2 Ekim 2011 Pazar

October Swimmer Strikes Back: Gün 2 Berlin





19/09/2011 Berlin

Bir önceki geceden sonra sabah erkenden uyanmayı beklemiyordum. Uyanamadım zaten. Bir önceki gün gittiğim Türk fırınına gidip kahvaltı yaptıktan sonra metroya atladım. Planım Friedrichstrasse'de dolanıp mağazalara bakmak daha sonra Berlin'de yaşayan arkadaşım, Haslet ile buluşana kadar Alexanderplatz civarlarında takılmaktı.

Stadtmitte durağında inerek Friedrichstrasse'de dolaşmaya başladım. Mağazalara girdim. Alacaklarımı gözüme kestirdim, zira ne yazık ki Ryanair ve bagaj kısıtlamaları nedeniyle alışverişimi en son durağım, İtalya'da yapabilecektim. Ne de olsa dönüşte Pegasus'un 20 kg bagaj hakkı vardı.

Unter den Linden'i takip edip Alexanderplatz'a doğru yöneldim. Favori yapım, Televizyon kulesi, Ferhnsehturm görünmeye başlamıştı. Yürürken birden caddeden polis arabaları, escort eden polis motorsikletleri ve ardarda siyah Mercedesler geçmeye başladı. Yanımda konvoyu izleyenlerde'n birine ne olduğunu sordum. Türk cumhurbaşkanı'nın geldiğini, ama  Erdoğan değil Gül'ün ziyaret ettiğini, Erdoğan'ın Başbakan olduğunu söyledi. Sanırım o da aynı izahatı başkasından duymuştu. Beni bilgilendirdiği için teşekkür ettim. Bu da bir önceki günkü bayrakların açıklaması oluyordu.

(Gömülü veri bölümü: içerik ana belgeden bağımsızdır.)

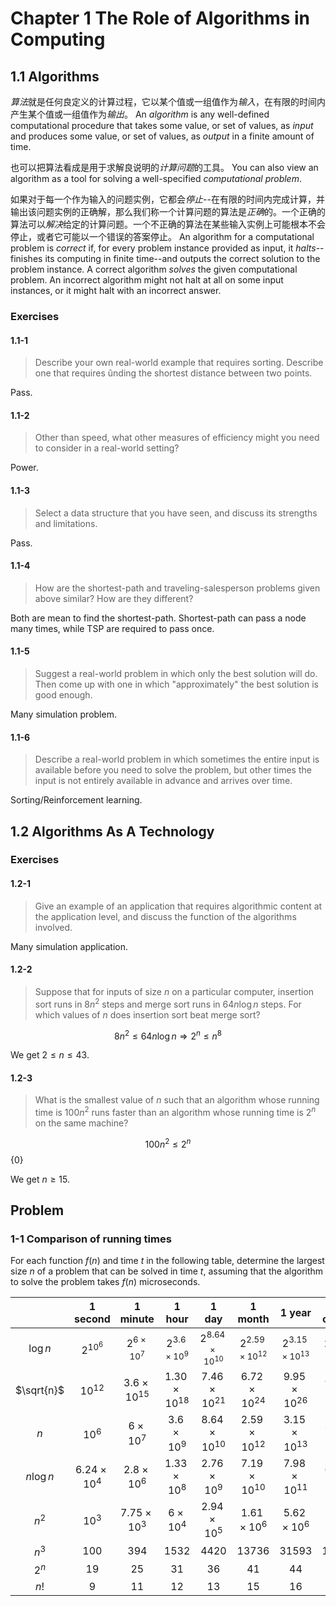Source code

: # Chapter 1 The Role of Algorithms in Computing

## 1.1 Algorithms

*算法*就是任何良定义的计算过程，它以某个值或一组值作为*输入*，在有限的时间内产生某个值或一组值作为*输出*。
An *algorithm* is any well-defined computational procedure that takes some value, or set of values, as *input* and produces some value, or set of values, as *output* in a finite amount of time.

也可以把算法看成是用于求解良说明的*计算问题*的工具。
You can also view an algorithm as a tool for solving a well-specified *computational problem*.

如果对于每一个作为输入的问题实例，它都会*停止*--在有限的时间内完成计算，并输出该问题实例的正确解，那么我们称一个计算问题的算法是*正确*的。一个正确的算法可以*解决*给定的计算问题。一个不正确的算法在某些输入实例上可能根本不会停止，或者它可能以一个错误的答案停止。
An algorithm for a computational problem is *correct* if, for every problem instance provided as input, it *halts*--finishes its computing in finite time--and outputs the correct solution to the problem instance. A correct algorithm *solves* the given computational problem. An incorrect algorithm might not halt at all on some input instances, or it might halt with an incorrect answer.

### Exercises

#### 1.1-1

> Describe your own real-world example that requires sorting. Describe one that requires ûnding the shortest distance between two points.

Pass.

#### 1.1-2

> Other than speed, what other measures of efficiency might you need to consider in a real-world setting?

Power.

#### 1.1-3

> Select a data structure that you have seen, and discuss its strengths and limitations.

Pass.

#### 1.1-4

> How are the shortest-path and traveling-salesperson problems given above similar? How are they different?

Both are mean to find the shortest-path. Shortest-path can pass a node many times, while TSP are required to pass once.

#### 1.1-5

> Suggest a real-world problem in which only the best solution will do. Then come up with one in which "approximately" the best solution is good enough.

Many simulation problem.

#### 1.1-6

> Describe a real-world problem in which sometimes the entire input is available before you need to solve the problem, but other times the input is not entirely available in advance and arrives over time.

Sorting/Reinforcement learning.

## 1.2 Algorithms As A Technology

### Exercises

#### 1.2-1

> Give an example of an application that requires algorithmic content at the application level, and discuss the function of the algorithms involved.

Many simulation application.

#### 1.2-2

> Suppose that for inputs of size $n$ on a particular computer, insertion sort runs in $8n^2$ steps and merge sort runs in $64n\log n$ steps. For which values of $n$ does insertion sort beat merge sort?

$$
8n^2\le64n\log n\Rightarrow2^n\le n^8
$$

We get $2\le n\le43$.

#### 1.2-3

> What is the smallest value of $n$ such that an algorithm whose running time is $100n^2$ runs faster than an algorithm whose running time is $2^n$ on the same machine?

$$
100n^2\le2^n
$$ {0}

We get $n\ge15$.

## Problem

### 1-1 Comparison of running times

For each function $f(n)$ and time $t$ in the following table, determine the largest size $n$ of a problem that can be solved in time $t$, assuming that the algorithm to solve the problem takes $f(n)$ microseconds.

|            |     1 second     |      1 minute      |       1 hour        |          1 day          |         1 month         |         1 year          |        1 century        |
| :--------: | :--------------: | :----------------: | :-----------------: | :---------------------: | :---------------------: | :---------------------: | :---------------------: |
|  $\log n$  |    $2^{10^6}$    | $2^{6\times10^7}$  | $2^{3.6\times10^9}$ | $2^{8.64\times10^{10}}$ | $2^{2.59\times10^{12}}$ | $2^{3.15\times10^{13}}$ | $2^{3.15\times10^{15}}$ |
| $\sqrt{n}$ |    $10^{12}$     | $3.6\times10^{15}$ | $1.30\times10^{18}$ |   $7.46\times10^{21}$   |   $6.72\times10^{24}$   |   $9.95\times10^{26}$   |   $9.95\times10^{30}$   |
|    $n$     |      $10^6$      |   $6\times10^7$    |   $3.6\times10^9$   |   $8.64\times10^{10}$   |   $2.59\times10^{12}$   |   $3.15\times10^{13}$   |   $3.15\times10^{15}$   |
| $n\log n$  | $6.24\times10^4$ |  $2.8\times10^6$   |  $1.33\times10^8$   |    $2.76\times10^9$     |   $7.19\times10^{10}$   |   $7.98\times10^{11}$   |   $6.86\times10^{13}$   |
|   $n^2$    |      $10^3$      |  $7.75\times10^3$  |    $6\times10^4$    |    $2.94\times10^5$     |    $1.61\times10^6$     |    $5.62\times10^6$     |    $5.62\times10^7$     |
|   $n^3$    |      $100$       |       $394$        |       $1532$        |         $4420$          |         $13736$         |         $31593$         |        $146645$         |
|   $2^n$    |       $19$       |        $25$        |        $31$         |          $36$           |          $41$           |          $44$           |          $51$           |
|    $n!$    |       $9$        |        $11$        |        $12$         |          $13$           |          $15$           |          $16$           |          $17$           |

 Aites müzesinin önündeki çimler insan kaynıyordu. İnsanlar uzanmış güneşleniyor, biraz ileride de Japon turistler büyük makineleri ve tripodlarıyla Berliner Dom'un fotoğraflarını çekiyordu. Tarihi 15. yüzyıla dayanın bu katedral hala ikinci dünya savaşının izlerini taşıyordu. Haslet, daha sonra binadaki yanık izlerinin bilerek restore edilmediğini söyleyecekti. Hemen karşısındaki büfeden 1,5 euroya currywurst yiyerek ufak bir mola vermiş oldum.

Spree nehrini geçtikten hemen sonra, yolun sağında(Karl-Liebknecht strasse) gitmeden önce araştırıp not ettiğim DDR müzesini buldum. Doğu Almanya kültürü, siyaseti, tarihi, hatta kullanılan objelere, markalara dek bir bütün dönemi anlatan müze Berlin'de gitmek istediğim yerlerin en başında yer alıyordu. Nedense bu, 50 yıldan az bir süreliğine varolan küçük devlet her zaman fazlasıyla ilgimi çekmişti. Müzeyi gayet tatmin edici buldum. En güzel yanlarından biri de tamamen interaktif olmasıydı. Bilgi ekranları ve butonlar, çekmecelerden çıkan objelerle dokunmayı yasaklayan müzelerin aksine insanın kendini bu deneyimin içinde hissetmesini sağlıyorlardı. Müzeyle ilgili bir blog yazısını yine bu adreste bulabilirsiniz.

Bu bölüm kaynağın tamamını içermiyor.